Can we classify a station’s region from its temperature curve alone?

# Functional classification with cross-validation
classif_result <- fclassif.cv(fd_temp, region, nfold = 5)
print(classif_result)
#> Cross-Validated Functional Classification
#> ==========================================
#>   Method: LDA 
#>   Folds: 5 
#>   Error rate: 0.1429 
#>   Best ncomp: 3
# Also fit on full data to see confusion matrix
classif_full <- fclassif(fd_temp, region)

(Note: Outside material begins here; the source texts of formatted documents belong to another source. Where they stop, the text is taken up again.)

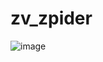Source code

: # zv_zpider
![image](https://user-images.githubusercontent.com/63393603/152026612-1b2ac356-d9ac-4d7e-b5a1-40b834feaaa3.png)
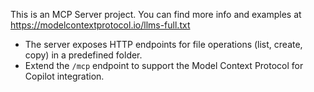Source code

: <!-- Use this file to provide workspace-specific custom instructions to Copilot. For more details, visit https://code.visualstudio.com/docs/copilot/copilot-customization#_use-a-githubcopilotinstructionsmd-file -->

This is an MCP Server project. You can find more info and examples at https://modelcontextprotocol.io/llms-full.txt

- The server exposes HTTP endpoints for file operations (list, create, copy) in a predefined folder.
- Extend the `/mcp` endpoint to support the Model Context Protocol for Copilot integration.
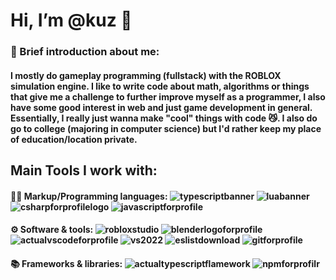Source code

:  # Hi, I’m @kuz 👋
 
### 🤔 Brief introduction about me:
#### I mostly do gameplay programming (fullstack) with the ROBLOX simulation engine. I like to write code about math, algorithms or things that give me a challenge to further improve myself as a programmer, I also have some good interest in web and just game development in general. Essentially, I really just wanna make "cool" things with code 😼. I also do go to college (majoring in computer science) but I'd rather keep my place of education/location private.

## Main Tools I work with:
#### 👨‍💻 Markup/Programming languages: ![typescriptbanner](https://github.com/user-attachments/assets/3e81ac46-3464-4baf-bcd6-d37920ec9d0f) ![luabanner](https://github.com/user-attachments/assets/625b725b-b3db-468f-93e5-4642941ebecd) ![csharpforprofilelogo](https://github.com/user-attachments/assets/9248cfd4-38ad-4fd6-8811-f31aab77ebda) ![javascriptforprofile](https://github.com/user-attachments/assets/7e5b7103-f06d-418b-b091-aefe783dca4c) 

#### ⚙️ Software & tools: ![robloxstudio](https://github.com/user-attachments/assets/43f23f59-8f71-4af8-959c-4966a7ea6d58) ![blenderlogoforprofile](https://github.com/user-attachments/assets/29c8bfe4-3c5b-41a1-8501-44cc2465eacf) ![actualvscodeforprofile](https://github.com/user-attachments/assets/07575864-4fbc-4b9d-81a4-8a20681c461f) ![vs2022](https://github.com/user-attachments/assets/9423926d-8caf-4892-bfa6-b9cafeea5876) ![eslistdownload](https://github.com/user-attachments/assets/d88066ba-3afe-4b9c-a702-a6b161c69c35) ![gitforprofile](https://github.com/user-attachments/assets/1c24485d-d417-4799-98a4-6c7a851ff32f)

#### 📚 Frameworks & libraries: ![actualtypescriptflamework](https://github.com/user-attachments/assets/283c5924-b955-425b-a8a4-99198bd7fc5a) ![npmforprofilr](https://github.com/user-attachments/assets/2188f3db-a989-4b22-8789-cc56886f971f)


<!---

## 📫 Contact Me: 
- Email: dayvinhooooo1@gmail.com
- Discord: @dayvinhoo

![html5icon](https://github.com/user-attachments/assets/890e2f05-7643-4a4c-8e6b-1ecaeb8d5dc8) ![css3banner](https://github.com/user-attachments/assets/ba609141-3f6b-4d6d-be0e-433096a9a3db)
### I am self teaching/famillar myself those tools/languages: 
### Data bases & cloud hosting
dayvinhooo/dayvinhooo is a ✨ special ✨ repository because its `README.md` (this file) appears on your GitHub profile.
You can click the Preview link to take a look at your changes.
--->

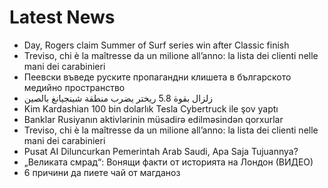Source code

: # Latest News
-  Day, Rogers claim Summer of Surf series win after Classic finish
-  Treviso, chi è la maîtresse da un milione all’anno: la lista dei clienti nelle mani dei carabinieri
-  Пеевски въведе руските пропагандни клишета в българското медийно пространство
-  زلزال بقوة 5.8 ريختر يضرب منطقة شينجيانغ بالصين
-  Kim Kardashian 100 bin dolarlık Tesla Cybertruck ile şov yaptı
-  Banklar Rusiyanın aktivlərinin müsadirə edilməsindən qorxurlar
-  Treviso, chi è la maîtresse da un milione all’anno: la lista dei clienti nelle mani dei carabinieri
-  Pusat AI Diluncurkan Pemerintah Arab Saudi, Apa Saja Tujuannya?
-  „Великата смрад“: Вонящи факти от историята на Лондон (ВИДЕО)
-  6 причини да пиете чай от магданоз
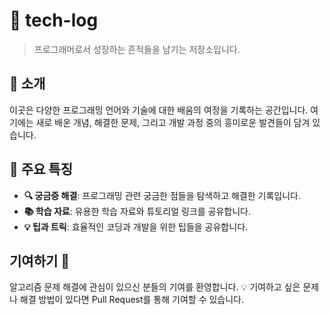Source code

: # 🚀 tech-log

> 프로그래머로서 성장하는 흔적들을 남기는 저장소입니다.

## 📖 소개
이곳은 다양한 프로그래밍 언어와 기술에 대한 배움의 여정을 기록하는 공간입니다. 여기에는 새로 배운 개념, 해결한 문제, 그리고 개발 과정 중의 흥미로운 발견들이 담겨 있습니다.

## 🌟 주요 특징
- **🔍 궁금증 해결**: 프로그래밍 관련 궁금한 점들을 탐색하고 해결한 기록입니다.
- **📚 학습 자료**: 유용한 학습 자료와 튜토리얼 링크를 공유합니다.
- **💡 팁과 트릭**: 효율적인 코딩과 개발을 위한 팁들을 공유합니다.

## 기여하기 👐
알고리즘 문제 해결에 관심이 있으신 분들의 기여를 환영합니다. 💡 기여하고 싶은 문제나 해결 방법이 있다면 Pull Request를 통해 기여할 수 있습니다.

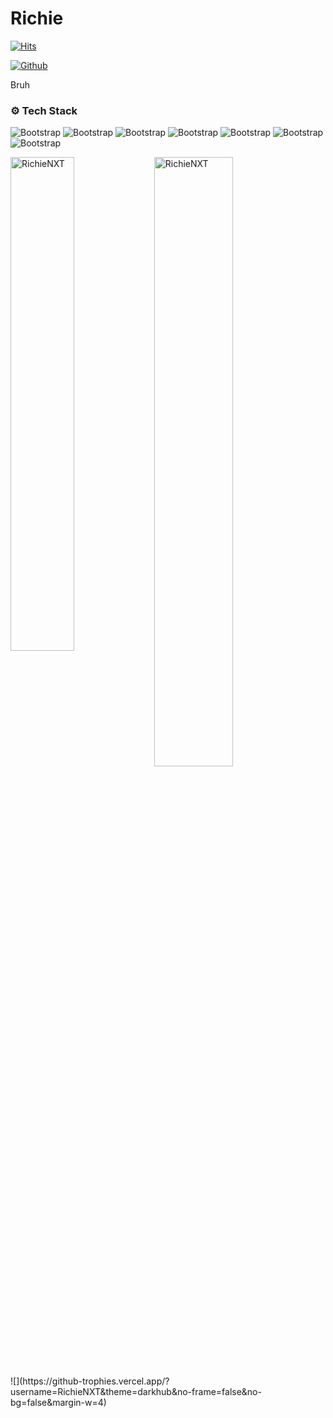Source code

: # Richie

[![Hits](https://hits.seeyoufarm.com/api/count/incr/badge.svg?url=https%3A%2F%2Fgithub.com%2FRichieNXT%2FRichieNXT&count_bg=%2379C83D&title_bg=%23555555&icon=&icon_color=%23E7E7E7&title=Profile+Views&edge_flat=false)](https://hits.seeyoufarm.com)




[![Github](https://img.shields.io/github/followers/RichieNXT?label=Follow&style=social)](https://github.com/RichieNXT)

Bruh

### ⚙️ Tech Stack

![Bootstrap](https://img.shields.io/badge/-C%23-05122A?style=flat-square&logo=C#&color=353535) ![Bootstrap](https://img.shields.io/badge/-.Net-05122A?style=flat-square&logo=.Net&color=353535) ![Bootstrap](https://img.shields.io/badge/-Docker-05122A?style=flat-square&logo=Docker&color=353535) ![Bootstrap](https://img.shields.io/badge/-MySQL-05122A?style=flat-square&logo=MySQL&color=353535) ![Bootstrap](https://img.shields.io/badge/-Oracle-05122A?style=flat-square&logo=Oracle&color=353535) ![Bootstrap](https://img.shields.io/badge/-Git-05122A?style=flat-square&logo=Git&color=353535) ![Bootstrap](https://img.shields.io/badge/-Trello-05122A?style=flat-square&logo=Trello&color=353535)

<div>
  <img width="45%" align="left" src="https://github-readme-stats.vercel.app/api/top-langs?username=RichieNXT&show_icons=true&locale=en&layout=compact" alt="RichieNXT" />
  <img width="50%"  src="https://github-readme-streak-stats.herokuapp.com/?user=RichieNXT&" alt="RichieNXT" />
</div>
![](https://github-trophies.vercel.app/?username=RichieNXT&theme=darkhub&no-frame=false&no-bg=false&margin-w=4)
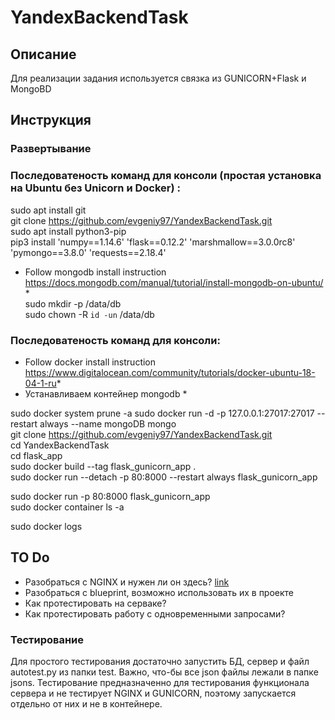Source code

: # YandexBackendTask
## Описание

Для реализации задания используется связка из GUNICORN+Flask и MongoBD

## Инструкция
### Развертывание

### Последоватеность команд для консоли (простая установка на Ubuntu без Unicorn и Docker) :  
sudo apt install git  
git clone https://github.com/evgeniy97/YandexBackendTask.git  
sudo apt install python3-pip  
pip3 install 'numpy==1.14.6'  'flask==0.12.2'  'marshmallow==3.0.0rc8' 'pymongo==3.8.0' 'requests==2.18.4'  
 * Follow mongodb install instruction https://docs.mongodb.com/manual/tutorial/install-mongodb-on-ubuntu/ *  
sudo mkdir -p /data/db  
sudo chown -R `id -un` /data/db  

### Последоватеность команд для консоли:  
 * Follow docker install instruction https://www.digitalocean.com/community/tutorials/docker-ubuntu-18-04-1-ru*  
 * Устанавливаем контейнер mongodb *  

sudo docker system prune -a
sudo docker run -d -p 127.0.0.1:27017:27017 --restart always --name mongoDB mongo   
git clone https://github.com/evgeniy97/YandexBackendTask.git  
cd YandexBackendTask  
cd flask_app  
sudo docker build --tag flask_gunicorn_app .  
sudo docker run --detach -p 80:8000 --restart always flask_gunicorn_app   

sudo docker run -p 80:8000 flask_gunicorn_app  
sudo docker container ls -a

sudo docker logs

## TO Do
- Разобраться с NGINX и нужен ли он здесь? [link](https://medium.com/@kmmanoj/deploying-a-scalable-flask-app-using-gunicorn-and-nginx-in-docker-part-2-fb33ec234113)  
- Разобраться с blueprint, возможно использовать их в проекте  
- Как протестировать на серваке?  
- Как протестировать работу с одновременными запросами?  



### Тестирование
Для простого тестирования достаточно запустить БД, сервер и файл autotest.py из папки test. Важно, что-бы все json файлы лежали в папке jsons. Тестирование предназначенно для тестирования функционала сервера и не тестирует NGINX и GUNICORN, поэтому запускается отдельно от них и не в контейнере.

cat("Overall accuracy:", round(classif_full$accuracy * 100, 1), "%\n")
#> Overall accuracy: 88.6 %
print(classif_full$confusion)
#>      [,1] [,2] [,3] [,4]
#> [1,]    3    0    0    0
#> [2,]    0   14    1    0
#> [3,]    1    1    9    1
#> [4,]    0    0    0    5

Pacific and Arctic stations are typically classified correctly due to their distinctive temperature profiles. Misclassification is most common between Atlantic and Continental stations, whose summer temperatures overlap.

Conclusions

  • FANOVA confirms highly significant regional differences in both temperature and precipitation curves (p < 0.002 in both cases).
  • Latitude is the dominant geographic predictor of temperature seasonality. Its effect is strongest in winter, when the Arctic/Continental vs Atlantic/Pacific divide is most pronounced.
  • Longitude has a more subtle effect, primarily reflecting the moderating influence of the Pacific Ocean on western stations.
  • FOSR with 2 scalar predictors explains a substantial fraction of the curve-to-curve temperature variation — geography alone goes a long way.
  • Classification from temperature curves correctly identifies most regions, with Pacific and Arctic being the most distinctive.

See Also

References

  • Ramsay, J.O. and Silverman, B.W. (2005). Functional Data Analysis, 2nd ed. Springer. Chapter 13 (Canadian Weather example).
  • Cuevas, A., Febrero, M., and Fraiman, R. (2004). An anova test for functional data. Computational Statistics & Data Analysis, 47(1), 111-122.